**TASK OBJECTIVE:**
Among the entries below, count the lines containing the string "hope". Only the count is needed.

Saved entries
○ ○ ○

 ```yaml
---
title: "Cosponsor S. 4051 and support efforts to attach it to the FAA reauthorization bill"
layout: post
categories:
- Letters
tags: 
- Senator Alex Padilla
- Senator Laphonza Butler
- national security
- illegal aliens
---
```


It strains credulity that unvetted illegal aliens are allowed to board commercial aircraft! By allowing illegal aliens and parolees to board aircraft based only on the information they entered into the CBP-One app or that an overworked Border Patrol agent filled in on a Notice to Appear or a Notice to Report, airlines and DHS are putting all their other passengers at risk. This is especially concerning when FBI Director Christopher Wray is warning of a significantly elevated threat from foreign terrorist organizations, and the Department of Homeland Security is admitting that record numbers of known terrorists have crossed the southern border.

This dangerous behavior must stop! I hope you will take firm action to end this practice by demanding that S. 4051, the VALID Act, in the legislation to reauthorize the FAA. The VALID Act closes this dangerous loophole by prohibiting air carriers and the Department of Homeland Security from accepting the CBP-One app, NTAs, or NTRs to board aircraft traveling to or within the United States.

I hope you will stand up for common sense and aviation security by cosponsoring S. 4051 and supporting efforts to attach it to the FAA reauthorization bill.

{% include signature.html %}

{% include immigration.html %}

○ ○ ○

**SOLUTION:**
2